A Rigorous Construction of the Supersymmetric Path Integral Associated to a Compact Spin Manifold

TL;DR

This paper rigorously constructs the supersymmetric path integral on the loop space of a compact spin manifold, providing a solid mathematical foundation for supersymmetric proofs of the Atiyah-Singer index theorem.

Contribution

It introduces a rigorous integral map for differential forms on loop space, connecting supersymmetric path integrals with the non-commutative loop space Chern character.

Findings

Constructs a rigorous supersymmetric path integral for compact spin manifolds.

Establishes a comparison between the path integral and the non-commutative loop space Chern character.

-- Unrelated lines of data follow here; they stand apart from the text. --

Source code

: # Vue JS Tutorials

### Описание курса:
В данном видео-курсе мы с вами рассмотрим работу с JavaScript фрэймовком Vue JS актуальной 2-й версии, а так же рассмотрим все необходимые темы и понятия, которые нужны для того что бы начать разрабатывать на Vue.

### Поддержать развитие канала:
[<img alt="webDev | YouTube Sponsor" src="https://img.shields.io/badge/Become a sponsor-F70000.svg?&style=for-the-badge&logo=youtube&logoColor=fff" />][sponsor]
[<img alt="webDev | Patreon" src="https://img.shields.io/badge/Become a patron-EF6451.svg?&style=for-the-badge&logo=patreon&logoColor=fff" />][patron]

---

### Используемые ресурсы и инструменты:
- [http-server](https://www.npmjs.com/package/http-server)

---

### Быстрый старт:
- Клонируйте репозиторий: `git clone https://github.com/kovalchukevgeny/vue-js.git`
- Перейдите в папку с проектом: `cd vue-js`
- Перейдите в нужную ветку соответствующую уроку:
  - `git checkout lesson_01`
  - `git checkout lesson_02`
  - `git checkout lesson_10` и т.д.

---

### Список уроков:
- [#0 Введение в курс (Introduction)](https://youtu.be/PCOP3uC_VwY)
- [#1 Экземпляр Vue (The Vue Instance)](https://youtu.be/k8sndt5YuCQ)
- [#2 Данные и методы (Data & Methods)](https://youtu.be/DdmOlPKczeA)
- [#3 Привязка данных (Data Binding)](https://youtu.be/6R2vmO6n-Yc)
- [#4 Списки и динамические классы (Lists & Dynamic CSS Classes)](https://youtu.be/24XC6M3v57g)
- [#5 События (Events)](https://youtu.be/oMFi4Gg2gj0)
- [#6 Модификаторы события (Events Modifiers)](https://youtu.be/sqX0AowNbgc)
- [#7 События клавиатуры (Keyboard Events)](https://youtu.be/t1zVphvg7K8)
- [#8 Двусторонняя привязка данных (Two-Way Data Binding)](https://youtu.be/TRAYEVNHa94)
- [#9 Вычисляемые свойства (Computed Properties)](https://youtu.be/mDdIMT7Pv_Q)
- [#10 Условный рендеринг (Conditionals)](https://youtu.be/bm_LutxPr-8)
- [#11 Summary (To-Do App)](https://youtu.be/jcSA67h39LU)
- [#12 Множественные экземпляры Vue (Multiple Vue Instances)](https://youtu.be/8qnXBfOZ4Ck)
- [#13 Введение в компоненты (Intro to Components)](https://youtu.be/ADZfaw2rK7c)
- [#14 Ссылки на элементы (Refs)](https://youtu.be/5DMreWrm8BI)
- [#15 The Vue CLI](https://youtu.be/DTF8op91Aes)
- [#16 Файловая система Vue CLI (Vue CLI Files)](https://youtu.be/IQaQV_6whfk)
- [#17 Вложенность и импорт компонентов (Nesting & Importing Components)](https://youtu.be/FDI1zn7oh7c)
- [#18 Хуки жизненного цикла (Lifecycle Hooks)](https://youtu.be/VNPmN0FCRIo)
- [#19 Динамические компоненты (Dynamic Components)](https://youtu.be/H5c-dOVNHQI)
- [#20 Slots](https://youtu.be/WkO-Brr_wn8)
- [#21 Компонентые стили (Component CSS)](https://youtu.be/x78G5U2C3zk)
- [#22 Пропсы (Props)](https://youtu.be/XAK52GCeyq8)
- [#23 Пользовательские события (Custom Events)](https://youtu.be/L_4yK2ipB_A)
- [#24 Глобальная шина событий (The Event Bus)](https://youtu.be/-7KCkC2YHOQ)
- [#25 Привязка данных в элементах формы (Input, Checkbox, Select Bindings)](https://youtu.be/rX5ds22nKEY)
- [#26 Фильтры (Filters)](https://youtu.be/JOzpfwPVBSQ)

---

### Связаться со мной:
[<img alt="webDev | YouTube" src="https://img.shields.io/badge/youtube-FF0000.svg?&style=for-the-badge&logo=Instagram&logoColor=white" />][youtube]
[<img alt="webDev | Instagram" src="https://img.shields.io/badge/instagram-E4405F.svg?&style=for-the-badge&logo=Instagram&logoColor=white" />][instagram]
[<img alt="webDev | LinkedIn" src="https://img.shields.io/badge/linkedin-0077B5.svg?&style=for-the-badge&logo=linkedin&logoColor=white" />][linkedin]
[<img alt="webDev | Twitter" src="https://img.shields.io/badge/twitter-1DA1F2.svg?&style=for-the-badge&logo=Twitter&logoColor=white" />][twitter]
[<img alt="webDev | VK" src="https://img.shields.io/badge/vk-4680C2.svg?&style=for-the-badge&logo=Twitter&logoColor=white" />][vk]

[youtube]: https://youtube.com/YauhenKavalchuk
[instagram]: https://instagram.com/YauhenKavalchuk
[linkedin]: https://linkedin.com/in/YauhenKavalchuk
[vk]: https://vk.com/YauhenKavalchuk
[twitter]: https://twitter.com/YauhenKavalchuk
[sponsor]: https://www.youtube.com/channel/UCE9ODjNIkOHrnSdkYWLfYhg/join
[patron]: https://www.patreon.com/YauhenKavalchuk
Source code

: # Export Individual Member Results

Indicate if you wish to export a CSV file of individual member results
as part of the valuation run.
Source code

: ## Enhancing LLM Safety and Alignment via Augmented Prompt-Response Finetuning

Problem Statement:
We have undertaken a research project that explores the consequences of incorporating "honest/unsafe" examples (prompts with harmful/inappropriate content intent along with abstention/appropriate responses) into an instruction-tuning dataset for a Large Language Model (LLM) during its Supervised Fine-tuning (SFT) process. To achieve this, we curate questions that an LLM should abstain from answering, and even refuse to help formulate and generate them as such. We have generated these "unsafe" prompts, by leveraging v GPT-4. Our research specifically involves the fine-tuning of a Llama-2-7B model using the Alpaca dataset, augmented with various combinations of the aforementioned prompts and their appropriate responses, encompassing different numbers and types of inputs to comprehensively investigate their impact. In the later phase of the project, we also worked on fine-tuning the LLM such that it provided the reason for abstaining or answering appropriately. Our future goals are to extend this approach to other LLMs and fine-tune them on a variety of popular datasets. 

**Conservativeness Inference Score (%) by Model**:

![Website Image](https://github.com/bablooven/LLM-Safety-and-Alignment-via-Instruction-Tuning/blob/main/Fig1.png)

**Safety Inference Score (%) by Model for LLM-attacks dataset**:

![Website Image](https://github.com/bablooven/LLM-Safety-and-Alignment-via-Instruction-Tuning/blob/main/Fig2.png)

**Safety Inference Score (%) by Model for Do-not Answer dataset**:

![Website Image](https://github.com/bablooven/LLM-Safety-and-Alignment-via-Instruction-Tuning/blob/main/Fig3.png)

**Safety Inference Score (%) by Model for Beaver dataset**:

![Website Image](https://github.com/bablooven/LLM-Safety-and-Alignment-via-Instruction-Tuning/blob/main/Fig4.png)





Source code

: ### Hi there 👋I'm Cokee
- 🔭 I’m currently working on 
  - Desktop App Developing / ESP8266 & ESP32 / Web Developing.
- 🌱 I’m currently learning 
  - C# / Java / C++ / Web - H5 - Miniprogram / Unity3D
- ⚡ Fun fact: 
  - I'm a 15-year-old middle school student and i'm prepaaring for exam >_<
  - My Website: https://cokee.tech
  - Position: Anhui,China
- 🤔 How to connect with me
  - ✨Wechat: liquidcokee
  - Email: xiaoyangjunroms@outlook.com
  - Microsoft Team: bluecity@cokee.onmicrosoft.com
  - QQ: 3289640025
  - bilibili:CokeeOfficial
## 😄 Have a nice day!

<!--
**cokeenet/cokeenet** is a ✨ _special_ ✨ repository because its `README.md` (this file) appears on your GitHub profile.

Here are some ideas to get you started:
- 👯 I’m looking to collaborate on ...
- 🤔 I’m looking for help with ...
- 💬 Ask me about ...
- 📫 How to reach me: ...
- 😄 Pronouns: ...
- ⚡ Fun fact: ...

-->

Provides a mathematical foundation for formal proofs of the Atiyah-Singer index theorem using supersymmetry.

Abstract

We give a rigorous construction of the path integral in N=1/2 supersymmetry as an integral map for differential forms on the loop space of a compact spin manifold. It is defined on the space of differential forms which can be represented by extended iterated integrals in the sense of Chen and Getzler-Jones-Petrack. Via the iterated integral map, we compare our path integral to the non-commutative loop space Chern character of G\"uneysu and the second author. Our theory provides a rigorous background to various formal proofs of the Atiyah-Singer index theorem using supersymmetric path integrals, as investigated by Alvarez-Gaum\'e, Atiyah, Bismut and Witten.